9 Principal Component Analysis

9.1 Dimensionality Reduction

The goal of dimensionality reduction is to extract low dimensional representations of high dimensional data that are useful for visualization, exploration, inference, or prediction.

The low dimensional representations should capture key sources of variation in the data.

Some methods for dimensionality reduction include:

Principal component analysis
Singular value decomposition
Latent variable modeling
Vector quantization
Self-organizing maps
Multidimensional scaling

We will focus on what is likely the most commonly applied dimensionality reduction tool, principal components analysis.

9.2 Goal of PCA

For a given set of variables, principal component analysis (PCA) finds (constrained) weighted sums of the variables to produce variables (called principal components) that capture consectuive maximum levels of variation in the data.

Specifically, the first principal component is the weighted sum of the variables that results in a component with the highest variation.

This component is then “removed” from the data, and the second principal component is obtained on the resulting residuals.

This process is repeated until there is no variation left in the data.

9.3 Defining the First PC

Suppose we have \(m\) variables, each with \(n\) observations:

\[ \begin{aligned} {\boldsymbol{x}}_1 & = (x_{11}, x_{12}, \ldots, x_{1n}) \\ {\boldsymbol{x}}_2 & = (x_{21}, x_{22}, \ldots, x_{2n}) \\ \ & \vdots \ \\ {\boldsymbol{x}}_m & = (x_{m1}, x_{m2}, \ldots, x_{mn}) \end{aligned} \]

We can organize these variables into an \(m \times n\) matrix \({\boldsymbol{X}}\) where row \(i\) is \({\boldsymbol{x}}_i\).

Consider all possible weighted sums of these variables

\[\tilde{\pmb{x}} = \sum_{i=1}^{m} u_i \pmb{x}_i\]

where we constrain \(\sum_{i=1}^{m} u_i^2 = 1\). We wish to identify the vector \(\pmb{u} = \{u_i\}_{i=1}^{m}\) under this constraint that maximizes the sample variance of \(\tilde{\pmb{x}}\).

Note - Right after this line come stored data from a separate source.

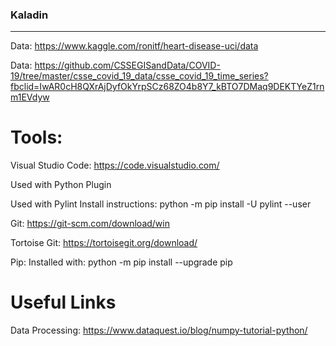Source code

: ### Kaladin

-----
Data:
https://www.kaggle.com/ronitf/heart-disease-uci/data

Data:
https://github.com/CSSEGISandData/COVID-19/tree/master/csse_covid_19_data/csse_covid_19_time_series?fbclid=IwAR0cH8QXrAjDyfOkYrpSCz68ZO4b8Y7_kBTO7DMaq9DEKTYeZ1rnm1EVdyw


# Tools:
Visual Studio Code:
https://code.visualstudio.com/

Used with Python Plugin

Used with Pylint
Install instructions:
python -m pip install -U pylint --user

Git:
https://git-scm.com/download/win

Tortoise Git:
https://tortoisegit.org/download/

Pip: 
Installed with:
python -m pip install --upgrade pip

# Useful Links

Data Processing:
https://www.dataquest.io/blog/numpy-tutorial-python/
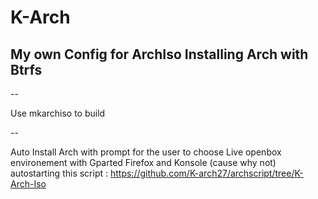 # K-Arch
## My own Config for ArchIso Installing Arch with Btrfs


--

Use mkarchiso to build

--

Auto Install Arch with prompt for the user to choose
Live openbox environement with Gparted Firefox and Konsole (cause why not)
autostarting this script : https://github.com/K-arch27/archscript/tree/K-Arch-Iso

However, note that if we first mean center each variable, replacing \(x_{ij}\) with \[x_{ij}^* = x_{ij} - \frac{1}{n} \sum_{k=1}^n x_{ik},\] then the sample variance of \(\tilde{\pmb{x}} = \sum_{i=1}^{m} u_i \pmb{x}_i\) is equal to that of \(\tilde{\pmb{x}}^* = \sum_{i=1}^{m} u_i \pmb{x}^*_i\).

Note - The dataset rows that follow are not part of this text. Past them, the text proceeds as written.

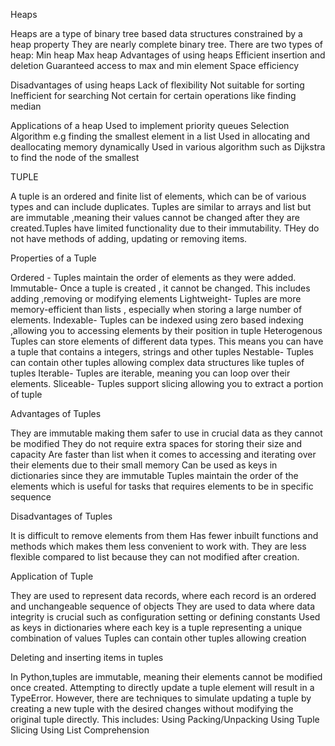 Heaps

Heaps are a type of binary tree based data structures constrained by a heap property
They are nearly complete  binary tree.
There are two types of heap:
  Min heap
  Max heap
Advantages of using heaps
  Efficient insertion and deletion
  Guaranteed access to max and min element
  Space efficiency

Disadvantages of using heaps
 Lack of flexibility 
 Not suitable for sorting
 Inefficient for searching
 Not certain for certain operations like finding median

Applications of a heap
 Used to implement priority queues
 Selection Algorithm e.g finding the smallest element in a list
 Used in allocating and deallocating memory dynamically
 Used in various algorithm such as Dijkstra to find the node of the smallest 




 TUPLE

A tuple is an ordered and finite list of elements, which can be of various types and can include duplicates.  Tuples are similar to arrays and list but are immutable ,meaning their values cannot be changed after they are created.Tuples have limited functionality due to their immutability. THey do not have methods of adding, updating  or removing items.




Properties of  a Tuple



Ordered -  Tuples maintain the order of elements as they were added. 
Immutable- Once a tuple is created , it cannot be changed. This includes adding ,removing or modifying elements
Lightweight- Tuples are more memory-efficient than lists , especially when storing a large number of elements.
Indexable- Tuples can be indexed using zero based indexing ,allowing you to accessing elements by their position in tuple
Heterogenous Tuples can store elements of different data types. This means you can have a tuple that contains a integers, strings and other tuples
Nestable- Tuples can contain other tuples  allowing complex data structures like tuples of tuples
Iterable- Tuples are iterable, meaning you can loop over their elements. 
Sliceable- Tuples support slicing allowing you to extract a portion of tuple



Advantages of Tuples


They are immutable making them safer to use  in crucial data as they cannot be modified
They do not require extra spaces for storing their size and capacity
Are faster than list when it comes to accessing and iterating over their elements due to their small memory 
Can be used as keys in dictionaries since they are immutable
Tuples maintain the order of the elements which is useful for tasks that requires elements to be in specific sequence




Disadvantages of Tuples



It is difficult to remove elements from them
Has fewer inbuilt functions and methods which makes them less convenient to work with.
They are less flexible compared to list  because they can not modified after creation.





Application of Tuple



They are used to represent data records, where each record is an ordered and unchangeable sequence of objects
They are used to data where data integrity is crucial such as configuration setting or defining constants
Used as keys in dictionaries where each key is a tuple representing a unique combination of values
Tuples can contain other tuples allowing creation 




Deleting and inserting items in tuples



In Python,tuples are immutable, meaning their elements cannot be modified once created. Attempting to directly update a tuple element will result in a TypeError. However, there are techniques to simulate updating a tuple by creating a new tuple with the desired changes without modifying the original tuple directly. This includes:
Using Packing/Unpacking
Using Tuple Slicing
Using List Comprehension














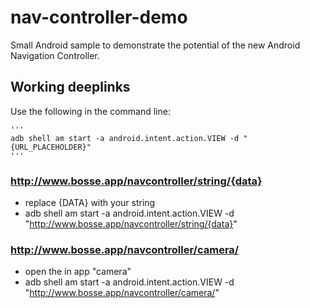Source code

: # nav-controller-demo

Small Android sample to demonstrate the potential of the new Android Navigation Controller.


## Working deeplinks

Use the following in the command line:
    
    '''
    adb shell am start -a android.intent.action.VIEW -d "{URL_PLACEHOLDER}" 
    '''
    
### http://www.bosse.app/navcontroller/string/{data}
- replace {DATA} with your string
- adb shell am start -a android.intent.action.VIEW -d "http://www.bosse.app/navcontroller/string/{data}"


### http://www.bosse.app/navcontroller/camera/
- open the in app "camera"
- adb shell am start -a android.intent.action.VIEW -d "http://www.bosse.app/navcontroller/camera/"

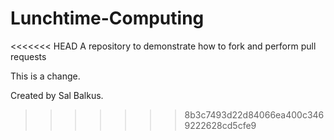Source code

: # Lunchtime-Computing
<<<<<<< HEAD
A repository to demonstrate how to fork and perform pull requests

This is a change.

Created by Sal Balkus.
>>>>>>> 8b3c7493d22d84066ea400c3469222628cd5cfe9
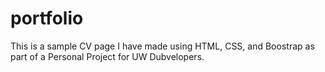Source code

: # portfolio
This is a sample CV page I have made using HTML, CSS, and Boostrap as part of a Personal Project for UW Dubvelopers.
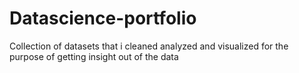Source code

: # Datascience-portfolio
Collection of datasets that i cleaned analyzed and visualized for the purpose of getting insight out of the data
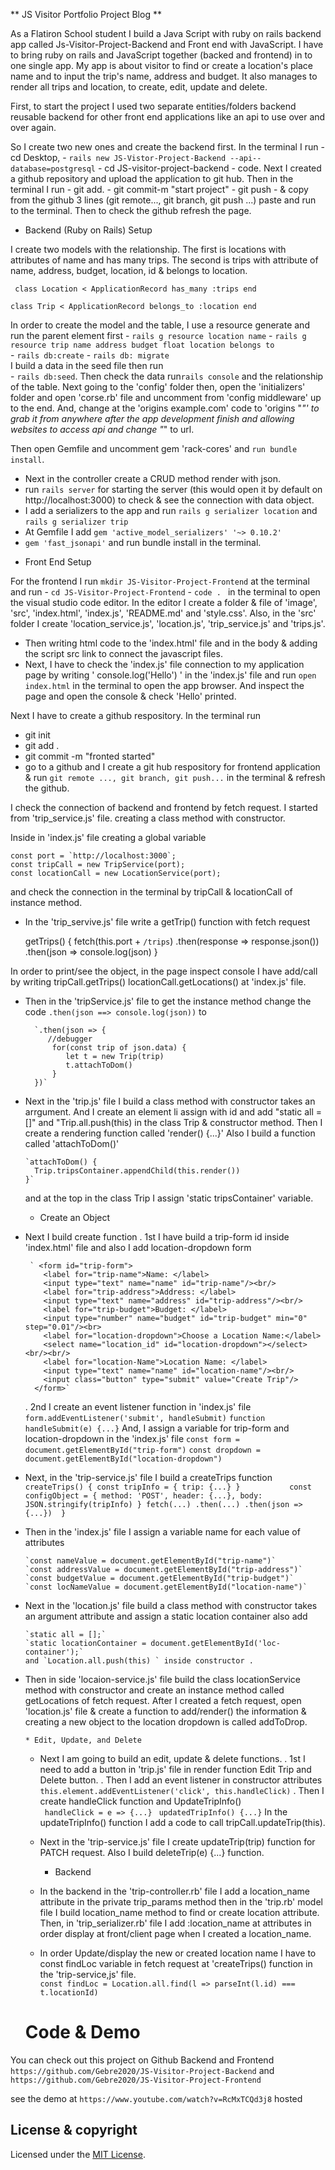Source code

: 
  **  JS Visitor Portfolio Project Blog  **

As a Flatiron School student I build a Java Script with ruby on rails backend app 
called Js-Visitor-Project-Backend and Front end with JavaScript. I have to bring 
ruby on rails and JavaScript together (backed and frontend) in to one single app. 
My app is about visitor to find or create a location's place name and to input 
the trip's name, address and budget. It also manages to render all trips and location, 
to create, edit, update and delete.

First, to start the project I used two separate entities/folders backend reusable 
backend for other front end applications like an api to use over and over again.

So I create two new ones and create the backend first. In the terminal I run 
    - cd Desktop, 
    - `rails new JS-Vistor-Project-Backend --api--database=postgresql`
    - cd JS-visitor-project-backend 
    - code. 
Next I created a github repository and upload the application to git hub. Then in the 
terminal I run 
    - git add. 
    - git commit-m "start project" 
    - git push 
    - & copy from the github 3 lines (git remote..., git branch, git push ...) 
      paste and run to the terminal. 
Then to check the github refresh the page. 

  * Backend (Ruby on Rails) Setup 

I create two models with the relationship. The first is locations with attributes of
name and has many trips. 
The second is trips with attribute of name, address, budget, location, id & belongs to location.

  `  class Location < ApplicationRecord
        has_many :trips
    end `

   ` class Trip < ApplicationRecord
    belongs_to :location
    end `

In order to create the model and the table, I use a resource generate and 
run the parent element first 
    - `rails g resource location name` 
    - `rails g resource trip name address budget float location belongs to`  
    - `rails db:create` 
    - `rails db: migrate`  
I build a data in the seed file then run  
    - `rails db:seed`. 
Then check the data run`rails console` and the relationship of the table. 
Next going to the 'config' folder then, open the 'initializers' folder and open 'corse.rb' file 
and uncomment from 'config middleware' up to the end. 
And, change at the 'origins example.com' code to 'origins "*"' to grab it from anywhere 
after the app development finish and allowing websites to access api and change "*" to url.

Then open Gemfile and uncomment gem 'rack-cores' and  `run bundle install`.
  - Next in the controller create a CRUD method render with json.
  - run `rails server` for starting the server (this would open it by default on 
    http://localhost:3000) to check & see the connection with data object.
  - I add a serializers to the app and run `rails g serializer location` and
    `rails g serializer trip`
  - At Gemfile I add `gem 'active_model_serializers' '~> 0.10.2'`
  - `gem 'fast_jsonapi'` and run bundle install in the terminal. 

   * Front End Setup

For the frontend I run ` mkdir JS-Visitor-Project-Frontend ` at the terminal and run
    - `cd JS-Visitor-Project-Frontend`
    - `code . ` in the terminal to open the visual studio code editor.
In the editor I create a folder & file of 'image', 'src', 'index.html', 'index.js', 'README.md'
and 'style.css'. Also, in the 'src' folder I create 'location_service.js', 'location.js', 
'trip_service.js' and 'trips.js'.
  - Then writing html code to the 'index.html' file and in the body & adding the script src 
    link to connect the javascript files. 
  - Next, I have to check the 'index.js' file connection to my application page by writing 
    ' console.log('Hello') ' in the 'index.js' file and run `open index.html` in the terminal
    to open the app browser. And inspect the page and open the console & check 'Hello' printed.

Next I have to create a github respository. In the terminal run
   - git init  
   - git add .
   - git commit -m "fronted started"
   - go to a github and I create a git hub respository for frontend application & run
     ` git remote ..., git branch, git push... ` in the terminal & refresh the github.

I check the connection of backend and frontend by fetch request. I started from 'trip_service.js'
file. creating a class method with constructor.

Inside in 'index.js' file creating a global variable

    const port = `http://localhost:3000`;
    const tripCall = new TripService(port);
    const locationCall = new LocationService(port);

and check the connection in the terminal by tripCall & locationCall of instance method.
  - In the 'trip_servive.js' file write a getTrip() function with fetch request 

    getTrips() {
        fetch(this.port + `/trips`)
        .then(response => response.json())
        .then(json => console.log(json)
    }

In order to print/see the object,  in the page inspect console I have add/call by writing 
    tripCall.getTrips()
    locationCall.getLocations()
at 'index.js' file.

- Then in the 'tripService.js' file to get the instance method change the code
        `.then(json ==> console.log(json))` to

        `.then(json => {
           //debugger
            for(const trip of json.data) {
               let t = new Trip(trip)              
               t.attachToDom()
            }
        })`

- Next in the 'trip.js' file I build a class method with constructor takes an arrgument.
  And I create an element li assign with id and add "static all = []" and "Trip.all.push(this)
  in the class Trip & constructor method.
  Then I create a rendering function called 'render() {...}'
  Also I build a function called 'attachToDom()'

      `attachToDom() {       
        Trip.tripsContainer.appendChild(this.render())
      }`

  and at the top in the class Trip I assign 'static tripsContainer' variable.

    * Create an Object

- Next I build create function
  . 1st I have build a trip-form id inside 'index.html' file and 
    also I add location-dropdown form

       ` <form id="trip-form">           
          <label for="trip-name">Name: </label>
          <input type="text" name="name" id="trip-name"/><br/>          
          <label for="trip-address">Address: </label>
          <input type="text" name="address" id="trip-address"/><br/>          
          <label for="trip-budget">Budget: </label>
          <input type="number" name="budget" id="trip-budget" min="0" step="0.01"/><br> 
          <label for="location-dropdown">Choose a Location Name:</label>
          <select name="location_id" id="location-dropdown"></select><br/><br/>       
          <label for="location-Name">Location Name: </label>
          <input type="text" name="name" id="location-name"/><br/>          
          <input class="button" type="submit" value="Create Trip"/>        
        </form>`
  . 2nd I create an event listener function in 'index.js' file 
          `form.addEventListener('submit', handleSubmit)`
          `function handleSubmit(e) {...}` 
    And, I assign a variable for trip-form and location-dropdown in the 'index.js' file 
          `const form = document.getElementById("trip-form")`
          `const dropdown = document.getElementById("location-dropdown")`

- Next, in the 'trip-service.js' file I build a createTrips function
        `createTrips() {
            const tripInfo = {
               trip: {...}
            }          
            const configObject = {
              method: 'POST',
              header: {...},
              body: JSON.stringify(tripInfo)
            }
            fetch(...)
            .then(...)
            .then(json => {...}) 
        }` 
- Then in the 'index.js' file I assign a variable name for each value of attributes

      `const nameValue = document.getElementById("trip-name")`
      `const addressValue = document.getElementById("trip-address")`
      `const budgetValue = document.getElementById("trip-budget")`
      `const locNameValue = document.getElementById("location-name")`

- Next in the 'location.js' file build a class method with constructor takes 
  an argument attribute and assign a static location container also add

      `static all = [];`
      `static locationContainer = document.getElementById('loc-container');`
      and `Location.all.push(this) ` inside constructor .

- Then in side 'locaion-service.js' file build the class locationService 
  method with constructor and create an instance method called getLocations 
  of fetch request.
  After I created a fetch request, open 'location.js' file & create a function
  to add/render() the information & creating a new object to the location dropdown is called
  addToDrop.

      * Edit, Update, and Delete

  - Next I am going to build an edit, update & delete functions.
    . 1st I need to add a button in 'trip.js' file in render function 
      Edit Trip and Delete button.
    . Then I add an event listener in constructor attributes  
       `this.element.addEventListener('click', this.handleClick)`
    . Then I create handleClick function and UpdateTripInfo()     
       ` handleClick = e => {...}`
       ` updatedTripInfo() {...}`
      In the updateTripInfo() function I add a code to call tripCall.updateTrip(this). 
  - Next in the 'trip-service.js' file I create updateTrip(trip) function for PATCH
    request. Also I build deleteTrip(e) {...} function. 

       * Backend

  - In the backend in the 'trip-controller.rb' file I add a location_name attribute 
    in the private trip_params method then in the 'trip.rb' model file I build 
    location_name method to find or create location attribute. Then, in 'trip_serializer.rb'
    file I add :location_name at attributes in order display at front/client page when 
    I created a location_name.

  - In order Update/display the new or created location name I have to const 
    findLoc variable in fetch request at 'createTrips() function in the 
    'trip-service,js' file.  
      `const findLoc = Location.all.find(l => parseInt(l.id) === t.locationId)`


  # Code & Demo

You can check out this project on Github Backend and Frontend 
`https://github.com/Gebre2020/JS-Visitor-Project-Backend`   and
`https://github.com/Gebre2020/JS-Visitor-Project-Frontend`

see the demo at `https://www.youtube.com/watch?v=RcMxTCQd3j8` hosted

  ## License & copyright

Licensed under the [MIT License](LICENCE).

PCA is a method concerned with decompositon variance and covariance, so we don’t wish to involve the mean of each indivdual variable. Therefore, unless the true population mean of each variable is known (in which case it would be subtracted from its respective variable), we will formulate PCA in terms of mean centered variables, \(\pmb{x}^*_i = (x^*_{i1}, x^*_{i2}, \ldots, x^*_{in})\), which we can collect into \(m \times n\) matrix \({\boldsymbol{X}}^*\). We therefore consider all possible weighted sums of variables: \[\tilde{\pmb{x}}^* = \sum_{i=1}^{m} u_i \pmb{x}^*_i.\]

The first principal component of \({\boldsymbol{X}}^*\) (and \({\boldsymbol{X}}\)) is \(\tilde{\pmb{x}}^*\) with maximum sample variance

\[ s^2_{\tilde{{\boldsymbol{x}}}^*} = \frac{\sum_{j=1}^n \tilde{x}^{*2}_j}{n-1} \]

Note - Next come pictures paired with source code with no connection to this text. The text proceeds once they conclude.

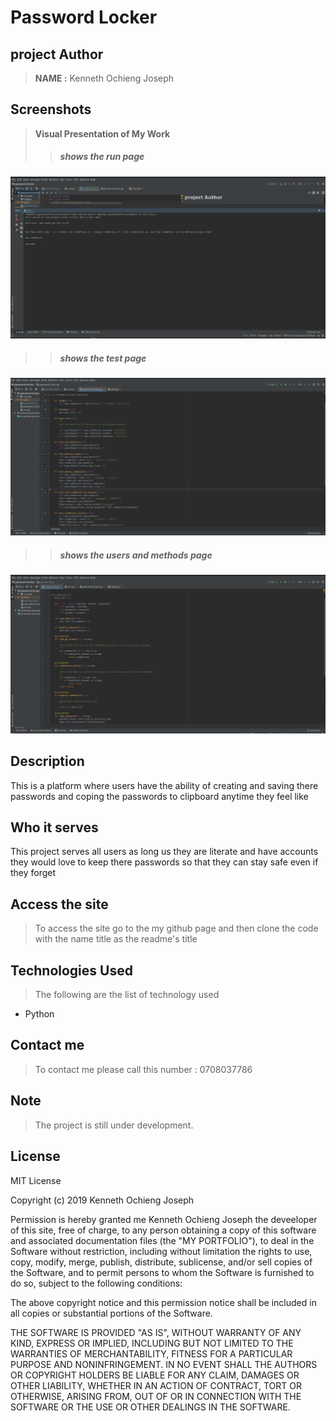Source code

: # Password Locker
## project Author
> **NAME :** Kenneth Ochieng Joseph
## Screenshots
> **Visual Presentation of My Work**
 >>##### shows the run page
![this shows the run page](img/run.png)

 >>##### shows the test page
![this shows the page](img/test.png)
 >>##### shows the users and methods page
![this shows the page](img/users%20and%20method%20page.png)
## Description
This is a platform where users have the ability of creating and saving there passwords and coping the passwords to clipboard anytime they feel like
## Who it serves
This project serves all users as long us they are literate and have accounts they would love to keep there passwords so that they can stay safe even if they forget
## Access the site
> To access the site go to the my github page and then clone the code with the name title as the readme's title

## Technologies Used
>The following are the list of technology used
 - Python

## Contact me
 > To contact me please call this number : 0708037786
 ## Note
 > The project is still under development.
 ## License
  MIT License

Copyright (c) 2019 Kenneth Ochieng Joseph

Permission is hereby granted me Kenneth Ochieng Joseph the deveeloper of this site, free of charge, to any person obtaining a copy
of this software and associated documentation files (the "MY PORTFOLIO"), to deal
in the Software without restriction, including without limitation the rights
to use, copy, modify, merge, publish, distribute, sublicense, and/or sell
copies of the Software, and to permit persons to whom the Software is
furnished to do so, subject to the following conditions:

The above copyright notice and this permission notice shall be included in all
copies or substantial portions of the Software.

THE SOFTWARE IS PROVIDED "AS IS", WITHOUT WARRANTY OF ANY KIND, EXPRESS OR
IMPLIED, INCLUDING BUT NOT LIMITED TO THE WARRANTIES OF MERCHANTABILITY,
FITNESS FOR A PARTICULAR PURPOSE AND NONINFRINGEMENT. IN NO EVENT SHALL THE
AUTHORS OR COPYRIGHT HOLDERS BE LIABLE FOR ANY CLAIM, DAMAGES OR OTHER
LIABILITY, WHETHER IN AN ACTION OF CONTRACT, TORT OR OTHERWISE, ARISING FROM,
OUT OF OR IN CONNECTION WITH THE SOFTWARE OR THE USE OR OTHER DEALINGS IN THE
SOFTWARE. 
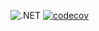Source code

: ![.NET](https://github.com/DMak80/Actions/actions/workflows/dotnet.yml/badge.svg)
[![codecov](https://codecov.io/gh/DMak80/Actions/branch/HW14/graph/badge.svg?token=AJ1EHK3XZH)](https://codecov.io/gh/DMak80/Actions)
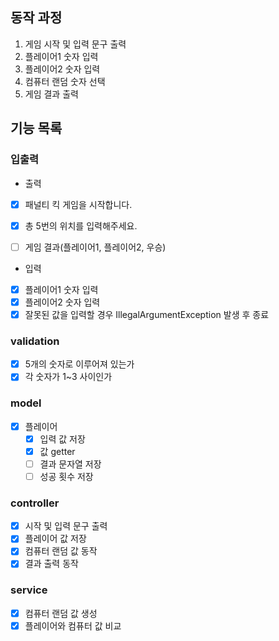 ##  동작 과정
1. 게임 시작 및 입력 문구 출력
2. 플레이어1 숫자 입력
3. 플레이어2 숫자 입력
4. 컴퓨터 랜덤 숫자 선택
5. 게임 결과 출력 


## 기능 목록
### 입출력
- 출력
- [x] 패널티 킥 게임을 시작합니다.
- [x] 총 5번의 위치를 입력해주세요.
- [ ] 게임 결과(플레이어1, 플레이어2, 우승)  


- 입력
- [x] 플레이어1 숫자 입력
- [x] 플레이어2 숫자 입력
- [x] 잘못된 값을 입력할 경우 IllegalArgumentException 발생 후 종료

### validation
- [x] 5개의 숫자로 이루어져 있는가
- [x] 각 숫자가 1~3 사이인가

### model
- [x] 플레이어
  - [x] 입력 값 저장
  - [x] 값 getter
  - [ ] 결과 문자열 저장
  - [ ] 성공 횟수 저장

### controller
- [x] 시작 및 입력 문구 출력
- [x] 플레이어 값 저장
- [x] 컴퓨터 랜덤 값 동작
- [x] 결과 출력 동작

### service 
- [x] 컴퓨터 랜덤 값 생성
- [x] 플레이어와 컴퓨터 값 비교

The \(\pmb{u} = \{u_i\}_{i=1}^{m}\) yielding this first principal component is called its loadings.

Note that \[ s^2_{\tilde{{\boldsymbol{x}}}} = \frac{\sum_{j=1}^n \left(\tilde{x}_j - \frac{1}{n} \sum_{k=1}^n \tilde{x}_k \right)^2}{n-1} = \frac{\sum_{j=1}^n \tilde{x}^{*2}_j}{n-1} = s^2_{\tilde{{\boldsymbol{x}}}^*} \ , \] so the loadings can be found from either \({\boldsymbol{X}}\) or \({\boldsymbol{X}}^*\). However, it the technically correct first PC is \(\tilde{{\boldsymbol{x}}}^*\) rather than \(\tilde{{\boldsymbol{x}}}\).

This first PC is then removed from the data, and the procedure is repeated until all possible sample PCs are constructed. This is accomplished by calculating the product of \({\boldsymbol{u}}_{m \times 1}\) and \(\tilde{\pmb{x}}^*_{1 \times n}\), and subtracting it from \({\boldsymbol{X}}^*\): \[ {\boldsymbol{X}}^* - {\boldsymbol{u}}\tilde{\pmb{x}}^* \ . \]

9.4 Calculating All PCs

All of the PCs can be calculated simultaneously. First, we construct the \(m \times m\) sample covariance matrix \({\boldsymbol{S}}\) with \((i,j)\) entry \[ s_{ij} = \frac{\sum_{k=1}^n (x_{ik} - \bar{x}_{i\cdot})(x_{jk} - \bar{x}_{j\cdot})}{n-1}. \] The sample covariance can also be calculated by \[ {\boldsymbol{S}}= \frac{1}{n-1} {\boldsymbol{X}}^{*} {\boldsymbol{X}}^{*T}. \]

It can be shown that \[ s^2_{\tilde{{\boldsymbol{x}}}^*} = {\boldsymbol{u}}^T {\boldsymbol{S}}{\boldsymbol{u}}, \] so identifying \({\boldsymbol{u}}\) that maximizes \(s^2_{\tilde{{\boldsymbol{x}}}}\) also maximizes \({\boldsymbol{u}}^T {\boldsymbol{S}}{\boldsymbol{u}}\).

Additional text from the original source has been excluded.